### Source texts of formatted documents
--

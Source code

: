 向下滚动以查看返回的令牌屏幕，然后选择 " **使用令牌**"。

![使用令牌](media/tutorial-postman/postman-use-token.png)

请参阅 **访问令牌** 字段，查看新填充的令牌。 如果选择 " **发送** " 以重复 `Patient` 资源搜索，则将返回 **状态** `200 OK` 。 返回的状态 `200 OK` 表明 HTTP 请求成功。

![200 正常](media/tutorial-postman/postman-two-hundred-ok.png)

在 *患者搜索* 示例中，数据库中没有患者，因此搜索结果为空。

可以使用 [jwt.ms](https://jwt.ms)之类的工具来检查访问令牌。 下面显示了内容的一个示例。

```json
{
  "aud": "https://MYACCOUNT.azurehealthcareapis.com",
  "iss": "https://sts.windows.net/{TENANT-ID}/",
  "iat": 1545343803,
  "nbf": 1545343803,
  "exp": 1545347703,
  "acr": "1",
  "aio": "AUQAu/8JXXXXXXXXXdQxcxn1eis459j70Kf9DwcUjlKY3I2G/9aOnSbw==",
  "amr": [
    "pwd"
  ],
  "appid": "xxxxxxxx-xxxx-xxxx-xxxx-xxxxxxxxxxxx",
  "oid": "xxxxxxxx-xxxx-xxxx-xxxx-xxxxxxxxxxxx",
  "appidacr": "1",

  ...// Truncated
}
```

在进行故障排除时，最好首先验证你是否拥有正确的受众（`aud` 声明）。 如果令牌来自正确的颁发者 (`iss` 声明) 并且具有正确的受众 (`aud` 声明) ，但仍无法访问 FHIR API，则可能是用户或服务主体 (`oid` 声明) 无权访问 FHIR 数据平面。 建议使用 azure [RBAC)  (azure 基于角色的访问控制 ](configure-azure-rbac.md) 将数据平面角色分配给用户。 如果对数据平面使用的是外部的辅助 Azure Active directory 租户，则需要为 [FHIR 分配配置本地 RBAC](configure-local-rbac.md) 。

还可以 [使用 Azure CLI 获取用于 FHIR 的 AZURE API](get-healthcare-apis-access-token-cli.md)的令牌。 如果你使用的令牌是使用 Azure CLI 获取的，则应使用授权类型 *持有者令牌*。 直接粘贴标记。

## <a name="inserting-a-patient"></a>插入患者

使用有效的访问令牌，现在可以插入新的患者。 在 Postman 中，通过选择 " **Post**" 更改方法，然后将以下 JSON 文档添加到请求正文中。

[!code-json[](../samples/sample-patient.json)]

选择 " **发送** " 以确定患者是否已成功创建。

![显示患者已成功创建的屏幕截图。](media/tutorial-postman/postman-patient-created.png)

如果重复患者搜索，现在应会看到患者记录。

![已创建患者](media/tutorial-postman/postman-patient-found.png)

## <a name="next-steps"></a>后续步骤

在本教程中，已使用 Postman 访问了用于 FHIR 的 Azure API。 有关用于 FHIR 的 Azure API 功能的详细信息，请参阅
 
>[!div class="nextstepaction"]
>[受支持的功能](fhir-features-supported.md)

--

Begin with the line that contains "在本教程中，已使用 Postman 访问了用于" and quote each line after it exactly, stopping after the last line of the data.

### Completed task
在本教程中，已使用 Postman 访问了用于 FHIR 的 Azure API。 有关用于 FHIR 的 Azure API 功能的详细信息，请参阅
 
>[!div class="nextstepaction"]
>[受支持的功能](fhir-features-supported.md)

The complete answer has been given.